→ Work order: From the line containing "Iran) And More." to the last line of the records below, repeat every line exactly and add nothing else.

→ Information provided:
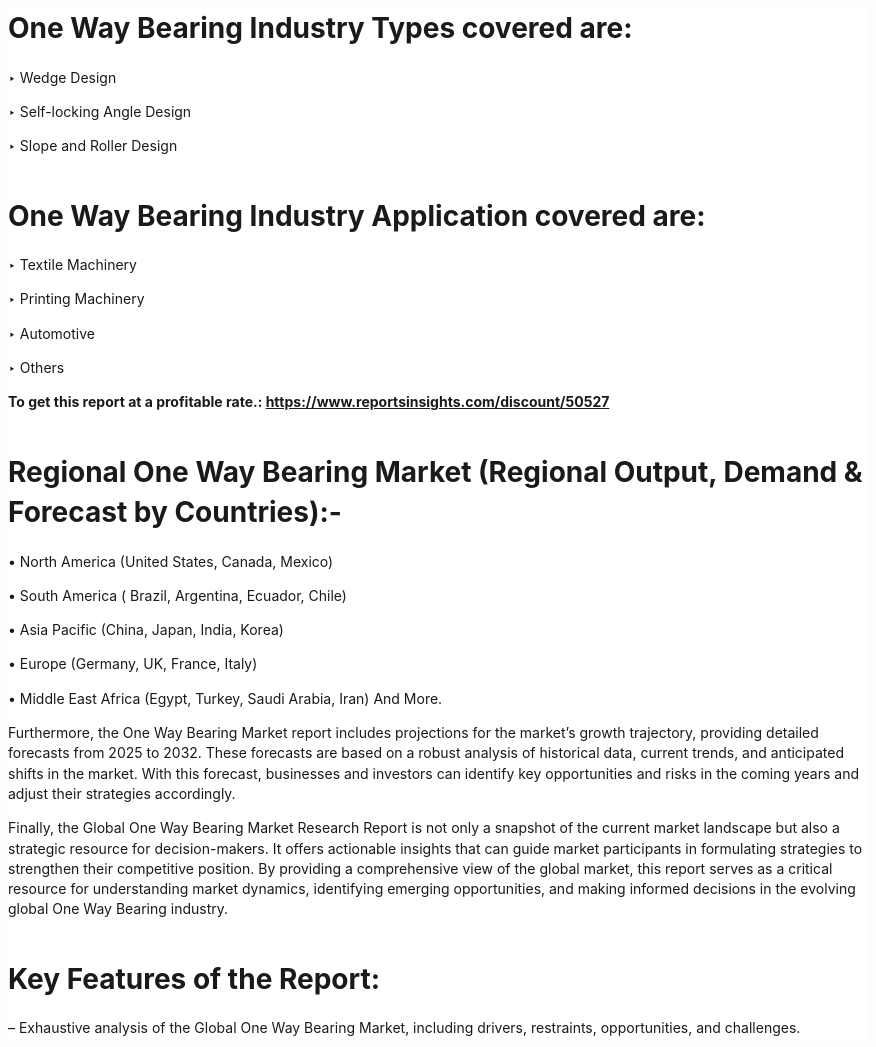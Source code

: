 # <strong>One Way Bearing Industry Types covered are:</strong>

‣ Wedge Design

‣ Self-locking Angle Design

‣ Slope and Roller Design

# <strong>One Way Bearing Industry Application covered are:</strong>

‣ Textile Machinery

‣ Printing Machinery

‣ Automotive

‣ Others

<strong>To get this report at a profitable rate.: <a href=https://www.reportsinsights.com/discount/50527>https://www.reportsinsights.com/discount/50527</a></strong>

# <strong>Regional One Way Bearing Market (Regional Output, Demand &amp; Forecast by Countries):-</strong>

• North America (United States, Canada, Mexico)

• South America ( Brazil, Argentina, Ecuador, Chile)

• Asia Pacific (China, Japan, India, Korea)

• Europe (Germany, UK, France, Italy)

• Middle East Africa (Egypt, Turkey, Saudi Arabia, Iran) And More.

Furthermore, the One Way Bearing Market report includes projections for the market’s growth trajectory, providing detailed forecasts from 2025 to 2032. These forecasts are based on a robust analysis of historical data, current trends, and anticipated shifts in the market. With this forecast, businesses and investors can identify key opportunities and risks in the coming years and adjust their strategies accordingly.

Finally, the Global One Way Bearing Market Research Report is not only a snapshot of the current market landscape but also a strategic resource for decision-makers. It offers actionable insights that can guide market participants in formulating strategies to strengthen their competitive position. By providing a comprehensive view of the global market, this report serves as a critical resource for understanding market dynamics, identifying emerging opportunities, and making informed decisions in the evolving global One Way Bearing industry.

# <strong>Key Features of the Report:</strong>

– Exhaustive analysis of the Global One Way Bearing Market, including drivers, restraints, opportunities, and challenges.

→ Solution for this problem:
• Middle East Africa (Egypt, Turkey, Saudi Arabia, Iran) And More.

Furthermore, the One Way Bearing Market report includes projections for the market’s growth trajectory, providing detailed forecasts from 2025 to 2032. These forecasts are based on a robust analysis of historical data, current trends, and anticipated shifts in the market. With this forecast, businesses and investors can identify key opportunities and risks in the coming years and adjust their strategies accordingly.

Finally, the Global One Way Bearing Market Research Report is not only a snapshot of the current market landscape but also a strategic resource for decision-makers. It offers actionable insights that can guide market participants in formulating strategies to strengthen their competitive position. By providing a comprehensive view of the global market, this report serves as a critical resource for understanding market dynamics, identifying emerging opportunities, and making informed decisions in the evolving global One Way Bearing industry.

# <strong>Key Features of the Report:</strong>

– Exhaustive analysis of the Global One Way Bearing Market, including drivers, restraints, opportunities, and challenges.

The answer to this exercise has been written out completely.